INPUT:
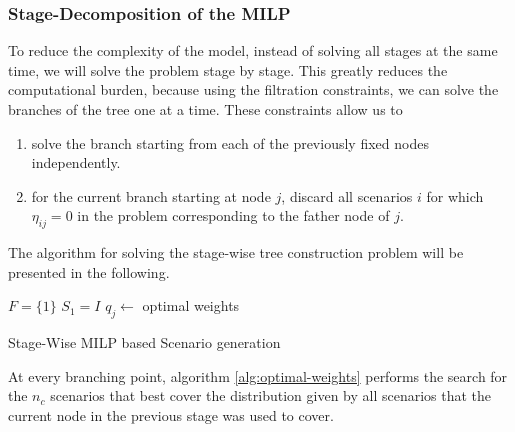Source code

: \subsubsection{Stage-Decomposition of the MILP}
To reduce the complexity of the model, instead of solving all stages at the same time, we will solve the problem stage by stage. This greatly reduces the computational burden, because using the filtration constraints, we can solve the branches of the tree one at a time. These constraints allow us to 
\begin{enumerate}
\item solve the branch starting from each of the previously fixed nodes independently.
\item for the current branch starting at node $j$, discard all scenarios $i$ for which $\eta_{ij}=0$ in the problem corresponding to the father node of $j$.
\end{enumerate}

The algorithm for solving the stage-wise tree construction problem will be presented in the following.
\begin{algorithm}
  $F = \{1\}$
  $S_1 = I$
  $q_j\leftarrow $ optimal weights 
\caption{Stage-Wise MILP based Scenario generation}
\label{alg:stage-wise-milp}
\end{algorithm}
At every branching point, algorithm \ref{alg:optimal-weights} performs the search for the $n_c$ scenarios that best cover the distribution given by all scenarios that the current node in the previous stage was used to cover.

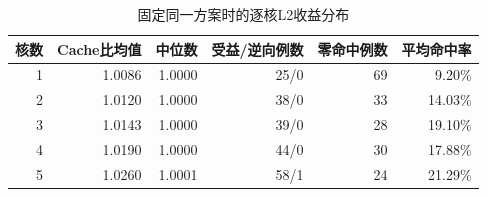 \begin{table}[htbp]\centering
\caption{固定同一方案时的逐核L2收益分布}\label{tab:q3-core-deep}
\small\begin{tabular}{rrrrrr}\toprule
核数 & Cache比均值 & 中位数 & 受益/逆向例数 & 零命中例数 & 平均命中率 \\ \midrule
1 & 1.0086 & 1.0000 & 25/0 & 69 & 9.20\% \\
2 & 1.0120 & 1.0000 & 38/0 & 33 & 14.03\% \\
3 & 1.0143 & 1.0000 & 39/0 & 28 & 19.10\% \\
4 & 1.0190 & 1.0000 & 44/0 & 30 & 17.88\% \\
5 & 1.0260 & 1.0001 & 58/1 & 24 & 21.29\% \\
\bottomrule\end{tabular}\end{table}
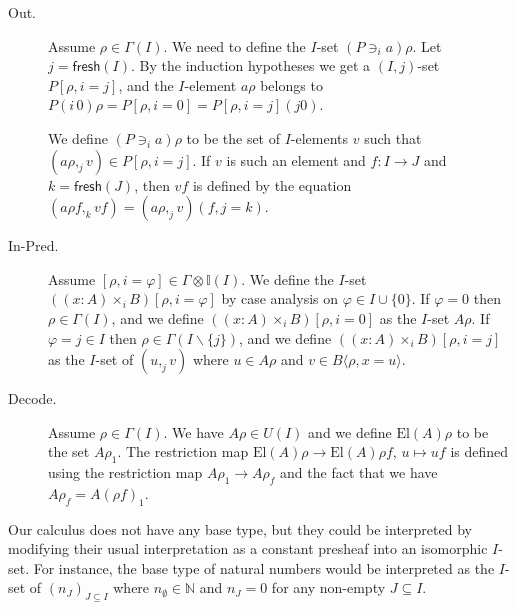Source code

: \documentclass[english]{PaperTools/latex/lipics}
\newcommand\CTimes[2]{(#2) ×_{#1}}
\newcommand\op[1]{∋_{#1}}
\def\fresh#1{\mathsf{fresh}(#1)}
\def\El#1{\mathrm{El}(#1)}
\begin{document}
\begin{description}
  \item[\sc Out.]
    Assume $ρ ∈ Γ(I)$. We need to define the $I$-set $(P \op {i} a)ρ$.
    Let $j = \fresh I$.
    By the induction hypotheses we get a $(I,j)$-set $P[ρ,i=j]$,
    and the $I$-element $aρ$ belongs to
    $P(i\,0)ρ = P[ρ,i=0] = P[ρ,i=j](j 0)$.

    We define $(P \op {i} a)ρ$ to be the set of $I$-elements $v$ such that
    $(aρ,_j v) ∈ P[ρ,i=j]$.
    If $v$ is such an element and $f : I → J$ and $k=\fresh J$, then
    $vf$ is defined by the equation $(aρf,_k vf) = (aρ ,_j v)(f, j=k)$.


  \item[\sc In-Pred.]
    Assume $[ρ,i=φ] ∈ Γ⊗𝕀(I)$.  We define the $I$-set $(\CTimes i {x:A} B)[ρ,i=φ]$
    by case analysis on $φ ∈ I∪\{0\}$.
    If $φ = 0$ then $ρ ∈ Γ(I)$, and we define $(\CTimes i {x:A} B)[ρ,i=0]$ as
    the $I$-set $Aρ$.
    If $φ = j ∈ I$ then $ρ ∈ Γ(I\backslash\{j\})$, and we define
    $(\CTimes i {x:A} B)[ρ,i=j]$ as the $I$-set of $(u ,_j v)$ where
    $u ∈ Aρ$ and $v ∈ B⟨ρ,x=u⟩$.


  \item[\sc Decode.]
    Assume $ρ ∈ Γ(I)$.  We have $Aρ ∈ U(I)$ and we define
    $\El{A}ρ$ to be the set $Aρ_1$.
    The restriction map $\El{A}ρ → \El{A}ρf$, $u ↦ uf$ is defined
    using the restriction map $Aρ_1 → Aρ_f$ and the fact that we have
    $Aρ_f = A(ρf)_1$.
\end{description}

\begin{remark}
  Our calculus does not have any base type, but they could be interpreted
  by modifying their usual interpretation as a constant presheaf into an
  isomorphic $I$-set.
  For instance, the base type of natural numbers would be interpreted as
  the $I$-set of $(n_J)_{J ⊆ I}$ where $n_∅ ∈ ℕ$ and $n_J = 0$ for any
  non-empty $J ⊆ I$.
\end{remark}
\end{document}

--

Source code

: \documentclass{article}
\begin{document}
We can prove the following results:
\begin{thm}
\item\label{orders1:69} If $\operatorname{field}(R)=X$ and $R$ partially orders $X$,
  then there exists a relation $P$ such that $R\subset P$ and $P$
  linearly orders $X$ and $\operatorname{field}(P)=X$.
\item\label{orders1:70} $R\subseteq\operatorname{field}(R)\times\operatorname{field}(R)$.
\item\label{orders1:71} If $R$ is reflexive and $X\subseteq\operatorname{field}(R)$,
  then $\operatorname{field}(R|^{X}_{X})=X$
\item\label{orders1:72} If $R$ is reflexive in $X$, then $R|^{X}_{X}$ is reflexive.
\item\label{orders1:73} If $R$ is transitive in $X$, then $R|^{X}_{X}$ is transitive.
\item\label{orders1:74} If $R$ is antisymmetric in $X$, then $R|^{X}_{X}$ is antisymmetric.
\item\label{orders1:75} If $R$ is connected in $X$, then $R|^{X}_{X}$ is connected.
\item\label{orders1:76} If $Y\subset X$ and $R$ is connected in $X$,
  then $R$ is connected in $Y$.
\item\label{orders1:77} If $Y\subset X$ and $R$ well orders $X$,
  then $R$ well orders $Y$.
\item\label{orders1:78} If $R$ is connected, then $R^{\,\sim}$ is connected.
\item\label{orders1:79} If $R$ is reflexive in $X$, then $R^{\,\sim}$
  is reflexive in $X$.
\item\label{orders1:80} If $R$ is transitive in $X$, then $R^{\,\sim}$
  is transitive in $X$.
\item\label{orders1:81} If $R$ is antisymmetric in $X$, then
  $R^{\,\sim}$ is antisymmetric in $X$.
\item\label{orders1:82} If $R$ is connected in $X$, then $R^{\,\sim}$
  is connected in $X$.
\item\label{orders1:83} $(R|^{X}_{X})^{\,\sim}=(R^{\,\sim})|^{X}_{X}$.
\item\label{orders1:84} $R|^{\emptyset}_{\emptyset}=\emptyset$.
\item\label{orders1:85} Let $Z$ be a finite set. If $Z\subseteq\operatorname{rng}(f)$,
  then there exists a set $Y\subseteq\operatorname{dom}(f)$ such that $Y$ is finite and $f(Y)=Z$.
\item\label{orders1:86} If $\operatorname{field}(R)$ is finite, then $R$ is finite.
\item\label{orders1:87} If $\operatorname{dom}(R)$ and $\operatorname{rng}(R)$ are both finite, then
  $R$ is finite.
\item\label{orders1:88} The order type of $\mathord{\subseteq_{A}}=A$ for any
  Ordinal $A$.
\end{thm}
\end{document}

EXERCISE GOAL:
Check each line of the listing above, and copy it if it contains the word "reflexive".

REPLY TO THE TASK:
\item\label{orders1:71} If $R$ is reflexive and $X\subseteq\operatorname{field}(R)$,
\item\label{orders1:72} If $R$ is reflexive in $X$, then $R|^{X}_{X}$ is reflexive.
\item\label{orders1:79} If $R$ is reflexive in $X$, then $R^{\,\sim}$
  is reflexive in $X$.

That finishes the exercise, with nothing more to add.